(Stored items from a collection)
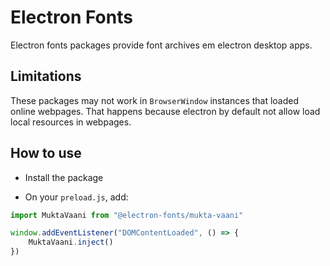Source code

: # Electron Fonts

Electron fonts packages provide font archives em electron desktop apps.

## Limitations

These packages may not work in `BrowserWindow` instances that loaded online webpages. That happens because electron by default not allow load local resources in webpages.

## How to use

* Install the package

* On your `preload.js`, add:

```ts
import MuktaVaani from "@electron-fonts/mukta-vaani"

window.addEventListener("DOMContentLoaded", () => {
    MuktaVaani.inject()
})
```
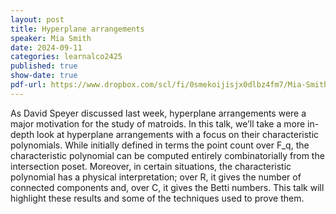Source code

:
 ```yaml
---
layout: post
title: Hyperplane arrangements
speaker: Mia Smith
date: 2024-09-11
categories: learnalco2425
published: true
show-date: true
pdf-url: https://www.dropbox.com/scl/fi/0smekoijisjx0dlbz4fm7/Mia-Smith_-Hyperplane-arrangements.pdf?rlkey=t3zkb52odgudvyv4g9z848qu4&st=knel121y&dl=0
---
```

As David Speyer discussed last week, hyperplane arrangements were a major motivation for the study of matroids. In this talk, we’ll take a more in-depth look at hyperplane arrangements with a focus on their characteristic polynomials. While initially defined in terms the point count over F_q, the characteristic polynomial can be computed entirely combinatorially from the intersection poset. Moreover, in certain situations, the characteristic polynomial has a physical interpretation; over R, it gives the number of connected components and, over C, it gives the Betti numbers. This talk will highlight these results and some of the techniques used to prove them.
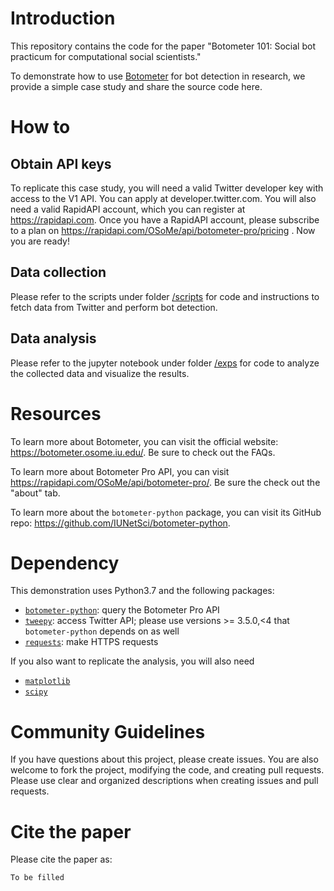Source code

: # Introduction

This repository contains the code for the paper "Botometer 101: Social bot practicum for computational social scientists."

To demonstrate how to use [Botometer](https://botometer.osome.iu.edu/) for bot detection in research, we provide a simple case study and share the source code here.

# How to

## Obtain API keys

To replicate this case study, you will need a valid Twitter developer key with access to the V1 API.
You can apply at developer.twitter.com.
You will also need a valid RapidAPI account, which you can register at https://rapidapi.com.
Once you have a RapidAPI account, please subscribe to a plan on https://rapidapi.com/OSoMe/api/botometer-pro/pricing .
Now you are ready!

## Data collection

Please refer to the scripts under folder [/scripts](/scripts) for code and instructions to fetch data from Twitter and perform bot detection.

## Data analysis

Please refer to the jupyter notebook under folder [/exps](/exps) for code to analyze the collected data and visualize the results.

# Resources

To learn more about Botometer, you can visit the official website: https://botometer.osome.iu.edu/. Be sure to check out the FAQs.

To learn more about Botometer Pro API, you can visit https://rapidapi.com/OSoMe/api/botometer-pro/. Be sure the check out the "about" tab.

To learn more about the `botometer-python` package, you can visit its GitHub repo: https://github.com/IUNetSci/botometer-python.

# Dependency

This demonstration uses Python3.7 and the following packages:

- [`botometer-python`](https://github.com/IUNetSci/botometer-python): query the Botometer Pro API
- [`tweepy`](https://www.tweepy.org/): access Twitter API; please use versions >= 3.5.0,<4 that `botometer-python` depends on as well
- [`requests`](https://docs.python-requests.org/en/latest/): make HTTPS requests

If you also want to replicate the analysis, you will also need

- [`matplotlib`](https://matplotlib.org/)
- [`scipy`](https://scipy.org/)

# Community Guidelines

If you have questions about this project, please create issues.
You are also welcome to fork the project, modifying the code, and creating pull requests.
Please use clear and organized descriptions when creating issues and pull requests.

# Cite the paper

Please cite the paper as:

```
To be filled
```
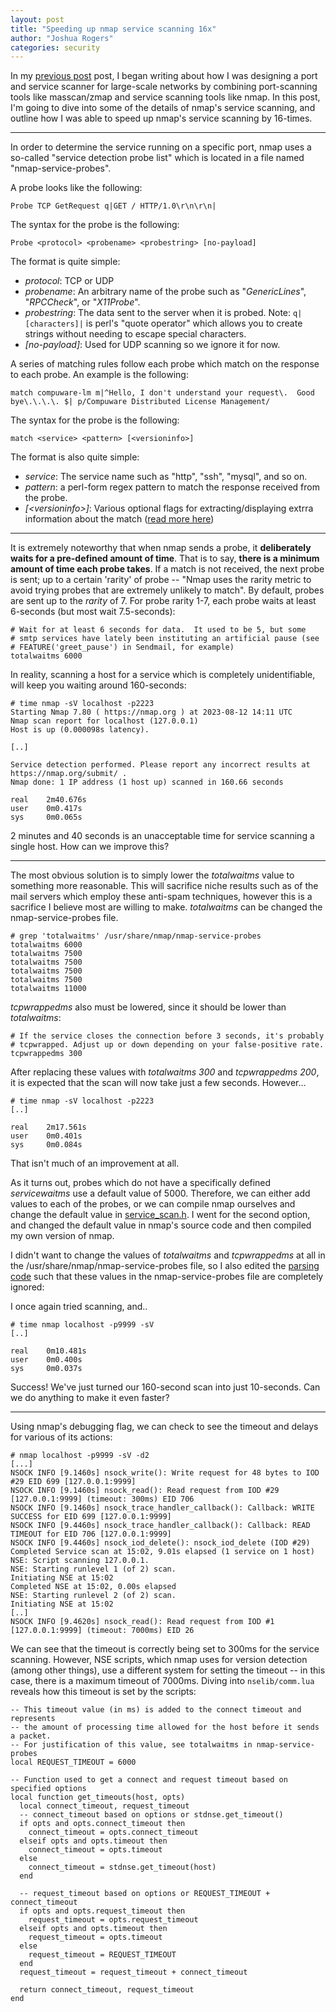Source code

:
 ```yaml
---
layout: post
title: "Speeding up nmap service scanning 16x"
author: "Joshua Rogers"
categories: security
---
```


In my [previous post](https://lol) post, I began writing about how I was designing a port and service scanner for large-scale networks by combining port-scanning tools like masscan/zmap and service scanning tools like nmap. In this post, I'm going to dive into some of the details of nmap's service scanning, and outline how I was able to speed up nmap's service scanning by 16-times.

---

In order to determine the service running on a specific port, nmap uses a so-called "service detection probe list" which is located in a file named "nmap-service-probes".

A probe looks like the following:

`Probe TCP GetRequest q|GET / HTTP/1.0\r\n\r\n|`

The syntax for the probe is the following:

`Probe <protocol> <probename> <probestring> [no-payload]`

The format is quite simple:
* *protocol*: TCP or UDP
* *probename*: An arbitrary name of the probe such as "_GenericLines_", "_RPCCheck_", or "_X11Probe_".
* *probestring*: The data sent to the server when it is probed. Note: `q|[characters]|` is perl's "quote operator" which allows you to create strings without needing to escape special characters.
* *[no-payload]*: Used for UDP scanning so we ignore it for now.

A series of matching rules follow each probe which match on the response to each probe. An example is the following:

`match compuware-lm m|^Hello, I don't understand your request\.  Good bye\.\.\.\. $| p/Compuware Distributed License Management/`

The syntax for the probe is the following:

`match <service> <pattern> [<versioninfo>]`

The format is also quite simple:
* _service_: The service name such as "http", "ssh", "mysql", and so on.
* _pattern_: a perl-form regex pattern to match the response received from the probe.
* _[\<versioninfo\>]_: Various optional flags for extracting/displaying extrra information about the match ([read more here](https://nmap.org/book/vscan-fileformat.html))

---

It is extremely noteworthy that when nmap sends a probe, it **deliberately waits for a pre-defined amount of time**. That is to say, **there is a minimum amount of time each probe takes**. If a match is not received, the next probe is sent; up to a certain 'rarity' of probe -- "Nmap uses the rarity metric to avoid trying probes that are extremely unlikely to match". By default, probes are sent up to the _rarity_ of 7. For probe rarity 1-7, each probe waits at least 6-seconds (but most wait 7.5-seconds):
```
# Wait for at least 6 seconds for data.  It used to be 5, but some
# smtp services have lately been instituting an artificial pause (see
# FEATURE('greet_pause') in Sendmail, for example)
totalwaitms 6000
```
In reality, scanning a host for a service which is completely unidentifiable, will keep you waiting around 160-seconds:
```
# time nmap -sV localhost -p2223
Starting Nmap 7.80 ( https://nmap.org ) at 2023-08-12 14:11 UTC
Nmap scan report for localhost (127.0.0.1)
Host is up (0.000098s latency).

[..]

Service detection performed. Please report any incorrect results at https://nmap.org/submit/ .
Nmap done: 1 IP address (1 host up) scanned in 160.66 seconds

real    2m40.676s
user    0m0.417s
sys     0m0.065s
```

2 minutes and 40 seconds is an unacceptable time for service scanning a single host. How can we improve this?

---

The most obvious solution is to simply lower the _totalwaitms_ value to something more reasonable. This will sacrifice niche results such as of the mail servers which employ these anti-spam techniques, however this is a sacrifice I believe most are willing to make. _totalwaitms_ can be changed the nmap-service-probes file.
```
# grep 'totalwaitms' /usr/share/nmap/nmap-service-probes
totalwaitms 6000
totalwaitms 7500
totalwaitms 7500
totalwaitms 7500
totalwaitms 7500
totalwaitms 11000
```
_tcpwrappedms_ also must be lowered, since it should be lower than _totalwaitms_:
```
# If the service closes the connection before 3 seconds, it's probably
# tcpwrapped. Adjust up or down depending on your false-positive rate.
tcpwrappedms 300
```

After replacing these values with _totalwaitms 300_ and _tcpwrappedms 200_, it is expected that the scan will now take just a few seconds. However...

```
# time nmap -sV localhost -p2223
[..]

real    2m17.561s
user    0m0.401s
sys     0m0.084s
```
That isn't much of an improvement at all.

As it turns out, probes which do not have a specifically defined _servicewaitms_ use a default value of 5000. Therefore, we can either add values to each of the probes, or we can compile nmap ourselves and change the default value in [service_scan.h](https://github.com/nmap/nmap/blob/master/service_scan.h#L79). I went for the second option, and changed the default value in nmap's source code and then compiled my own version of nmap.

I didn't want to change the values of _totalwaitms_ and _tcpwrappedms_ at all in the /usr/share/nmap/nmap-service-probes file, so I also edited the [parsing code](https://github.com/nmap/nmap/blob/master/service_scan.cc#L1358) such that these values in the nmap-service-probes file are completely ignored:

I once again tried scanning, and..
```
# time nmap localhost -p9999 -sV
[..]

real    0m10.481s
user    0m0.400s
sys     0m0.037s
```

Success! We've just turned our 160-second scan into just 10-seconds. Can we do anything to make it even faster? 

---
Using nmap's debugging flag, we can check to see the timeout and delays for various of its actions:
```
# nmap localhost -p9999 -sV -d2
[...]
NSOCK INFO [9.1460s] nsock_write(): Write request for 48 bytes to IOD #29 EID 699 [127.0.0.1:9999]
NSOCK INFO [9.1460s] nsock_read(): Read request from IOD #29 [127.0.0.1:9999] (timeout: 300ms) EID 706
NSOCK INFO [9.1460s] nsock_trace_handler_callback(): Callback: WRITE SUCCESS for EID 699 [127.0.0.1:9999]
NSOCK INFO [9.4460s] nsock_trace_handler_callback(): Callback: READ TIMEOUT for EID 706 [127.0.0.1:9999]
NSOCK INFO [9.4460s] nsock_iod_delete(): nsock_iod_delete (IOD #29)
Completed Service scan at 15:02, 9.01s elapsed (1 service on 1 host)
NSE: Script scanning 127.0.0.1.
NSE: Starting runlevel 1 (of 2) scan.
Initiating NSE at 15:02
Completed NSE at 15:02, 0.00s elapsed
NSE: Starting runlevel 2 (of 2) scan.
Initiating NSE at 15:02
[..]
NSOCK INFO [9.4620s] nsock_read(): Read request from IOD #1 [127.0.0.1:9999] (timeout: 7000ms) EID 26
```

We can see that the timeout is correctly being set to 300ms for the service scanning. However, NSE scripts, which nmap uses for version detection (among other things), use a different system for setting the timeout -- in this case, there is a maximum timeout of 7000ms. Diving into `nselib/comm.lua` reveals how this timeout is set by the scripts:
```
-- This timeout value (in ms) is added to the connect timeout and represents
-- the amount of processing time allowed for the host before it sends a packet.
-- For justification of this value, see totalwaitms in nmap-service-probes
local REQUEST_TIMEOUT = 6000

-- Function used to get a connect and request timeout based on specified options
local function get_timeouts(host, opts)
  local connect_timeout, request_timeout
  -- connect_timeout based on options or stdnse.get_timeout()
  if opts and opts.connect_timeout then
    connect_timeout = opts.connect_timeout
  elseif opts and opts.timeout then
    connect_timeout = opts.timeout
  else
    connect_timeout = stdnse.get_timeout(host)
  end

  -- request_timeout based on options or REQUEST_TIMEOUT + connect_timeout
  if opts and opts.request_timeout then
    request_timeout = opts.request_timeout
  elseif opts and opts.timeout then
    request_timeout = opts.timeout
  else
    request_timeout = REQUEST_TIMEOUT
  end
  request_timeout = request_timeout + connect_timeout

  return connect_timeout, request_timeout
end
```

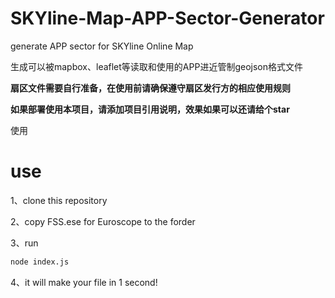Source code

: # SKYline-Map-APP-Sector-Generator
generate APP sector for SKYline Online Map

生成可以被mapbox、leaflet等读取和使用的APP进近管制geojson格式文件

**扇区文件需要自行准备，在使用前请确保遵守扇区发行方的相应使用规则**

**如果部署使用本项目，请添加项目引用说明，效果如果可以还请给个star**

使用

# use
1、clone this repository

2、copy FSS.ese for Euroscope to the forder

3、run 
```sh
node index.js
```

4、it will make your file in 1 second!
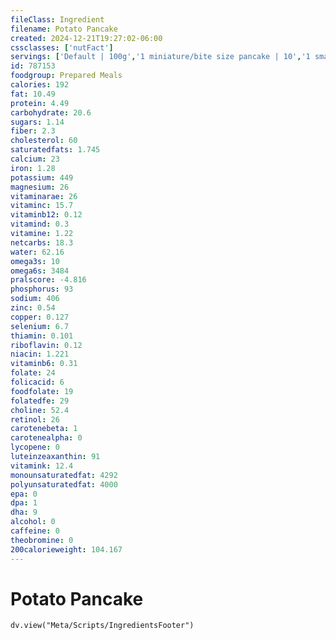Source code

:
```yaml
---
fileClass: Ingredient
filename: Potato Pancake
created: 2024-12-21T19:27:02-06:00
cssclasses: ['nutFact']
servings: ['Default | 100g','1 miniature/bite size pancake | 10','1 small pancake | 25','1 medium pancake | 70','1 large pancake | 130','1 extra large pancake | 215','1 pancake (frozen) | 45','1 surface inch | 3']
id: 787153
foodgroup: Prepared Meals
calories: 192
fat: 10.49
protein: 4.49
carbohydrate: 20.6
sugars: 1.14
fiber: 2.3
cholesterol: 60
saturatedfats: 1.745
calcium: 23
iron: 1.28
potassium: 449
magnesium: 26
vitaminarae: 26
vitaminc: 15.7
vitaminb12: 0.12
vitamind: 0.3
vitamine: 1.22
netcarbs: 18.3
water: 62.16
omega3s: 10
omega6s: 3484
pralscore: -4.816
phosphorus: 93
sodium: 406
zinc: 0.54
copper: 0.127
selenium: 6.7
thiamin: 0.101
riboflavin: 0.12
niacin: 1.221
vitaminb6: 0.31
folate: 24
folicacid: 6
foodfolate: 19
folatedfe: 29
choline: 52.4
retinol: 26
carotenebeta: 1
carotenealpha: 0
lycopene: 0
luteinzeaxanthin: 91
vitamink: 12.4
monounsaturatedfat: 4292
polyunsaturatedfat: 4000
epa: 0
dpa: 1
dha: 9
alcohol: 0
caffeine: 0
theobromine: 0
200calorieweight: 104.167
---
```


# Potato Pancake

```dataviewjs
dv.view("Meta/Scripts/IngredientsFooter")
```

**YOUR GOAL:** Beginning with the first line of the records and ending with the line that contains "Now you are ready!", reproduce every line exactly, omitting pictures and adding nothing.

**RESPONSE AREA:**
Source code

: # Electron Fonts

Electron fonts packages provide font archives em electron desktop apps.

## Limitations

These packages may not work in `BrowserWindow` instances that loaded online webpages. That happens because electron by default not allow load local resources in webpages.

## How to use

* Install the package

* On your `preload.js`, add:

```ts
import MuktaVaani from "@electron-fonts/mukta-vaani"

window.addEventListener("DOMContentLoaded", () => {
    MuktaVaani.inject()
})
```
Source code

:
 ```yaml
---
layout: post
title: Hyperplane arrangements
speaker: Mia Smith
date: 2024-09-11
categories: learnalco2425
published: true
show-date: true
pdf-url: https://www.dropbox.com/scl/fi/0smekoijisjx0dlbz4fm7/Mia-Smith_-Hyperplane-arrangements.pdf?rlkey=t3zkb52odgudvyv4g9z848qu4&st=knel121y&dl=0
---
```

As David Speyer discussed last week, hyperplane arrangements were a major motivation for the study of matroids. In this talk, we’ll take a more in-depth look at hyperplane arrangements with a focus on their characteristic polynomials. While initially defined in terms the point count over F_q, the characteristic polynomial can be computed entirely combinatorially from the intersection poset. Moreover, in certain situations, the characteristic polynomial has a physical interpretation; over R, it gives the number of connected components and, over C, it gives the Betti numbers. This talk will highlight these results and some of the techniques used to prove them.
Source code

: # Introduction

This repository contains the code for the paper "Botometer 101: Social bot practicum for computational social scientists."

To demonstrate how to use [Botometer](https://botometer.osome.iu.edu/) for bot detection in research, we provide a simple case study and share the source code here.

# How to

## Obtain API keys

To replicate this case study, you will need a valid Twitter developer key with access to the V1 API.
You can apply at developer.twitter.com.
You will also need a valid RapidAPI account, which you can register at https://rapidapi.com.
Once you have a RapidAPI account, please subscribe to a plan on https://rapidapi.com/OSoMe/api/botometer-pro/pricing .
Now you are ready!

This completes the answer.